During and immediately after the 2016 presidential campaign, numerous reports emerged of an uptick in bullying behavior. As the mother of a bullied elementary school student told CBS News just after the vote: “The man that won the election has been modeling that it’s OK to bully people … and now children think it’s OK to be mean too.”

Definitively proving such a dynamic is difficult, but a new study of Virginia schools provides the most compelling evidence yet that the 2016 campaign has coarsened kids’ behavior. It reports that, in the spring of 2017, middle school students were 18 percent more likely to report being bullied if they lived in areas where voters supported Donald Trump over Hillary Clinton.

In previous surveys, there were no significant differences in bullying rates between Democratic- and Republican-leaning communities.

While the findings cannot prove cause and effect, “they do provide some credence to the widespread perception that some types of teasing and bullying have increased, at least in some localities,” lead author Francis Huang of the University of Missouri said in announcing the results.

He finds the results troubling, given the “abundant evidence that peer victimization, especially bullying, is associated with a decline in student engagement and academic achievement,” along with increased risk of mental-health problems such as depression.

The study used data from a statewide “school climate survey” taken by seventh- and eighth-graders throughout Virginia in the spring of 2013, 2015, and 2017. The kids—more than 60,000 in both 2015 and 2017—responded to about 100 questions regarding their experiences in school.

The researchers noted their responses to a series of statements, including “Bullying is a problem at this school” and “Students in this school are teased or put down about their sexual orientation.” The students responded to each on a four-point scale, from “strongly disagree” to “strongly agree.”
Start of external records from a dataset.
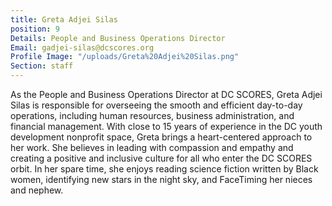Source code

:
 ```yaml
---
title: Greta Adjei Silas
position: 9
Details: People and Business Operations Director
Email: gadjei-silas@dcscores.org
Profile Image: "/uploads/Greta%20Adjei%20Silas.png"
Section: staff
---
```


As the People and Business Operations Director at DC SCORES, Greta Adjei Silas is responsible for overseeing the smooth and efficient day-to-day operations, including human resources, business administration, and financial management. With close to 15 years of experience in the DC youth development nonprofit space, Greta brings a heart-centered approach to her work. She believes in leading with compassion and empathy and creating a positive and inclusive culture for all who enter the DC SCORES orbit. In her spare time, she enjoys reading science fiction written by Black women, identifying new stars in the night sky, and FaceTiming her nieces and nephew.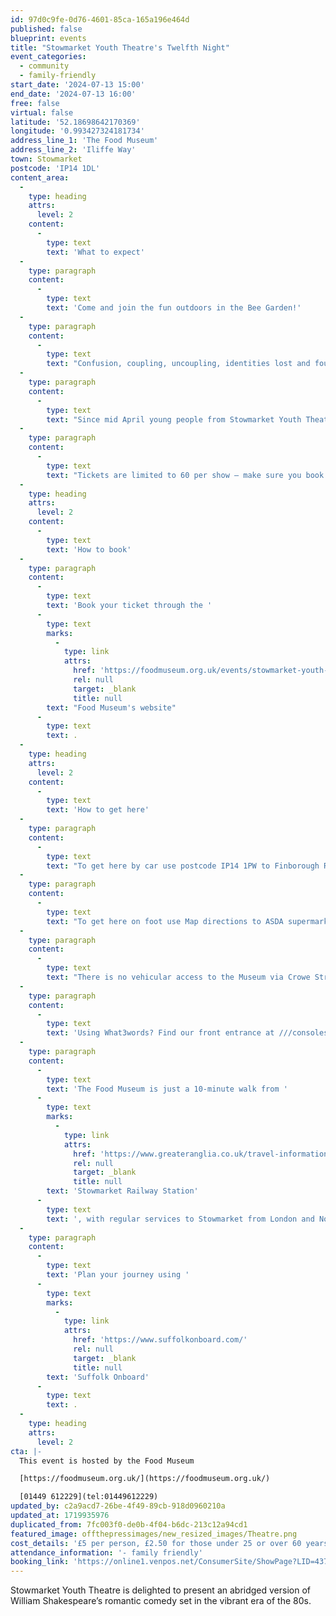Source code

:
 ```yaml
---
id: 97d0c9fe-0d76-4601-85ca-165a196e464d
published: false
blueprint: events
title: "Stowmarket Youth Theatre's Twelfth Night"
event_categories:
  - community
  - family-friendly
start_date: '2024-07-13 15:00'
end_date: '2024-07-13 16:00'
free: false
virtual: false
latitude: '52.18698642170369'
longitude: '0.993427324181734'
address_line_1: 'The Food Museum'
address_line_2: 'Iliffe Way'
town: Stowmarket
postcode: 'IP14 1DL'
content_area:
  -
    type: heading
    attrs:
      level: 2
    content:
      -
        type: text
        text: 'What to expect'
  -
    type: paragraph
    content:
      -
        type: text
        text: 'Come and join the fun outdoors in the Bee Garden!'
  -
    type: paragraph
    content:
      -
        type: text
        text: "Confusion, coupling, uncoupling, identities lost and found – “Twelfth Night” has it all!\_ Following a storm at sea, twins Viola and Sebastian are washed up on the island of Illyria.\_ Each thinking the other is dead, they have different adventures and meet a host of characters whose lives are variously intertwined.\_ As the story unfolds there are winners and losers, friendships won and lost as well as plenty of laughs along the way.\_ Any happy endings………..?"
  -
    type: paragraph
    content:
      -
        type: text
        text: "Since mid April young people from Stowmarket Youth Theatre have been rehearsing hard, bringing to life the language of Shakespeare.\_ Backed by a playlist of 80s hits they are excited to be performing at the Food Museum again.\_ Let the drama begin!"
  -
    type: paragraph
    content:
      -
        type: text
        text: "Tickets are limited to 60 per show – make sure you book early!\_"
  -
    type: heading
    attrs:
      level: 2
    content:
      -
        type: text
        text: 'How to book'
  -
    type: paragraph
    content:
      -
        type: text
        text: 'Book your ticket through the '
      -
        type: text
        marks:
          -
            type: link
            attrs:
              href: 'https://foodmuseum.org.uk/events/stowmarket-youth-theatre-presents-twelfth-night/'
              rel: null
              target: _blank
              title: null
        text: "Food Museum's website"
      -
        type: text
        text: .
  -
    type: heading
    attrs:
      level: 2
    content:
      -
        type: text
        text: 'How to get here'
  -
    type: paragraph
    content:
      -
        type: text
        text: "To get here by car use postcode IP14 1PW to Finborough Road, then turn in to Iliffe Way. The museum car park, 'Iliffe Way Carpark' IP14 1SL is on the right."
  -
    type: paragraph
    content:
      -
        type: text
        text: "To get here on foot use Map directions to ASDA supermarket, IP14 1SL. The museum's main entrance is opposite."
  -
    type: paragraph
    content:
      -
        type: text
        text: "There is no vehicular access to the Museum via Crowe Street, please do not follow SatNav/map instructions that take you this way. Some road/street signs may still use our previous name 'Museum of East Anglian Life'."
  -
    type: paragraph
    content:
      -
        type: text
        text: 'Using What3words? Find our front entrance at ///consoles.today.shuttling'
  -
    type: paragraph
    content:
      -
        type: text
        text: 'The Food Museum is just a 10-minute walk from '
      -
        type: text
        marks:
          -
            type: link
            attrs:
              href: 'https://www.greateranglia.co.uk/travel-information/station-information/smk'
              rel: null
              target: _blank
              title: null
        text: 'Stowmarket Railway Station'
      -
        type: text
        text: ', with regular services to Stowmarket from London and Norwich.'
  -
    type: paragraph
    content:
      -
        type: text
        text: 'Plan your journey using '
      -
        type: text
        marks:
          -
            type: link
            attrs:
              href: 'https://www.suffolkonboard.com/'
              rel: null
              target: _blank
              title: null
        text: 'Suffolk Onboard'
      -
        type: text
        text: .
  -
    type: heading
    attrs:
      level: 2
cta: |-
  This event is hosted by the Food Museum

  [https://foodmuseum.org.uk/](https://foodmuseum.org.uk/)

  [01449 612229](tel:01449612229)
updated_by: c2a9acd7-26be-4f49-89cb-918d0960210a
updated_at: 1719935976
duplicated_from: 7fc003f0-de0b-4f04-b6dc-213c12a94cd1
featured_image: offthepressimages/new_resized_images/Theatre.png
cost_details: '£5 per person, £2.50 for those under 25 or over 60 years'
attendance_information: '- family friendly'
booking_link: 'https://online1.venpos.net/ConsumerSite/ShowPage?LID=437&PID=8f7ad79f-a470-4efd-b108-4f2a6ab74264'
---
```

Stowmarket Youth Theatre is delighted to present an abridged version of William Shakespeare’s romantic comedy set in the vibrant era of the 80s.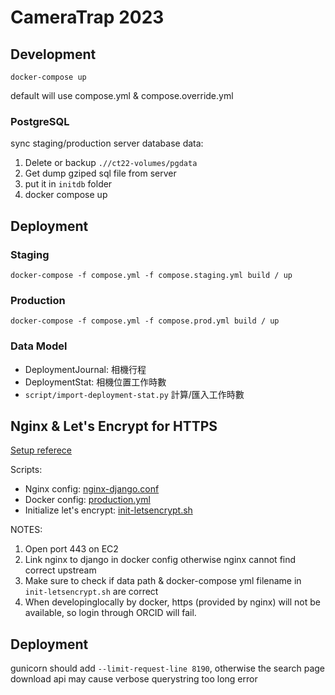 # CameraTrap 2023


## Development


```
docker-compose up
```

default will use compose.yml & compose.override.yml


### PostgreSQL

sync staging/production server database data:

1. Delete or backup `.//ct22-volumes/pgdata`
2. Get dump gziped sql file from server
3. put it in `initdb` folder
4. docker compose up

## Deployment

### Staging
```
docker-compose -f compose.yml -f compose.staging.yml build / up
```

### Production
```
docker-compose -f compose.yml -f compose.prod.yml build / up
```

### Data Model

- DeploymentJournal: 相機行程
- DeploymentStat: 相機位置工作時數
- `script/import-deployment-stat.py` 計算/匯入工作時數


## Nginx & Let's Encrypt for HTTPS
[Setup referece](https://pentacent.medium.com/nginx-and-lets-encrypt-with-docker-in-less-than-5-minutes-b4b8a60d3a71)

Scripts:
- Nginx config: [nginx-django.conf](./scripts/nginx-django.conf)
- Docker config: [production.yml](./production.yml)
- Initialize let's encrypt: [init-letsencrypt.sh](./init-letsencrypt.sh)

NOTES: 
1. Open port 443 on EC2
2. Link nginx to django in docker config otherwise nginx cannot find correct upstream
3. Make sure to check if data path & docker-compose yml filename in `init-letsencrypt.sh` are correct
4. When developinglocally by docker, https (provided by nginx) will not be available, so login through ORCID will fail.

## Deployment

gunicorn should add `--limit-request-line 8190`, otherwise the search page download api may cause verbose querystring too long error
They were also asked whether they had been verbally, socially, or cyber-bullied in the past year—and if so, how often. Bullying was defined for them as “the repeated use of one’s strength or popularity to injure, threaten, or embarrass another person on purpose.”

The researchers noted the percentage of voters who supported Trump in the 2016 election in the city or county where each school resides. They then adjusted the numbers for other factors that could influence bullying, including neighborhood socioeconomic status and parents’ educational level.

They found the rate of students who reported they had experienced bullying in some form was 18 percent higher in localities that voted for Trump compared with those that supported Clinton. Students in Trump territory were also 9 percent more likely to report having observed peers being teased or put down because of their race or ethnicity.

“It does not seem plausible that large numbers of school-age youth were closely following the president’s statements,” write Huang and co-author Dewey Cornell. “It seems more likely that there are multiple indirect effects and intermediate steps” between thuggish campaign rhetoric and actual bad behavior on the part of adolescents.

The results suggest that, while middle school students may not be watching Oval Office addresses, their young minds are nevertheless absorbing the message that bullying is acceptable behavior. And apparently, when the social environment allows it, at least some of them act accordingly.